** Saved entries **
'''

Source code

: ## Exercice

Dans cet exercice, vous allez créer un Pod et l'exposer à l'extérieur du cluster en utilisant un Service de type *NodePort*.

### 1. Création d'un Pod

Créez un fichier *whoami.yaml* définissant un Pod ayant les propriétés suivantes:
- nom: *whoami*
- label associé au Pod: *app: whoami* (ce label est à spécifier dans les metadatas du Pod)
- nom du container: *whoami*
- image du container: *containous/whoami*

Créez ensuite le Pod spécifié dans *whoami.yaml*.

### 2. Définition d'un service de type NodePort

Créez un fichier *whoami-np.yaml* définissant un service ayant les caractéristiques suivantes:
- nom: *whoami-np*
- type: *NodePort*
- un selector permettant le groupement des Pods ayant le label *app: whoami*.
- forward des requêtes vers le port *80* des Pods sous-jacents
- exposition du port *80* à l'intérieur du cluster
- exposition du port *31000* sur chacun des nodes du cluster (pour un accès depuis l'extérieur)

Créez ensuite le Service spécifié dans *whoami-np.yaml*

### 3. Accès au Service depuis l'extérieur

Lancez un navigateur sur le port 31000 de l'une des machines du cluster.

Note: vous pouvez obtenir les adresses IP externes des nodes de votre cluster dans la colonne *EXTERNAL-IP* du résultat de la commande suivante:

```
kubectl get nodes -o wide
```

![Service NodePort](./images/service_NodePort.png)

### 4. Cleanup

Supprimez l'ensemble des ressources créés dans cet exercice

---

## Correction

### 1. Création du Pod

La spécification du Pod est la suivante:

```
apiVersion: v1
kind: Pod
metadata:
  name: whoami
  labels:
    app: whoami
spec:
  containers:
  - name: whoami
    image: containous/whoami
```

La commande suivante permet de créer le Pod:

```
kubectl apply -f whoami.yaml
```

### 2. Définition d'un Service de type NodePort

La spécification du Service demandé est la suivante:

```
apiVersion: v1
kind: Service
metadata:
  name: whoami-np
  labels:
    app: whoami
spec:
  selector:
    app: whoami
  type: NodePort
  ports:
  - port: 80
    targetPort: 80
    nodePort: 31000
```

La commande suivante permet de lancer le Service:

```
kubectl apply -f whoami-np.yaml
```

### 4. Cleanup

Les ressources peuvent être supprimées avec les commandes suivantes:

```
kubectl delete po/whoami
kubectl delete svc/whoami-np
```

'''

** Work instructions **
From the entries above, extract only the lines running from the one containing "- image du container: *containous/whoami*" through the one containing "- exposition du port *31000*", inclusive.

** Answer below **
- image du container: *containous/whoami*

Créez ensuite le Pod spécifié dans *whoami.yaml*.

### 2. Définition d'un service de type NodePort

Créez un fichier *whoami-np.yaml* définissant un service ayant les caractéristiques suivantes:
- nom: *whoami-np*
- type: *NodePort*
- un selector permettant le groupement des Pods ayant le label *app: whoami*.
- forward des requêtes vers le port *80* des Pods sous-jacents
- exposition du port *80* à l'intérieur du cluster
- exposition du port *31000* sur chacun des nodes du cluster (pour un accès depuis l'extérieur)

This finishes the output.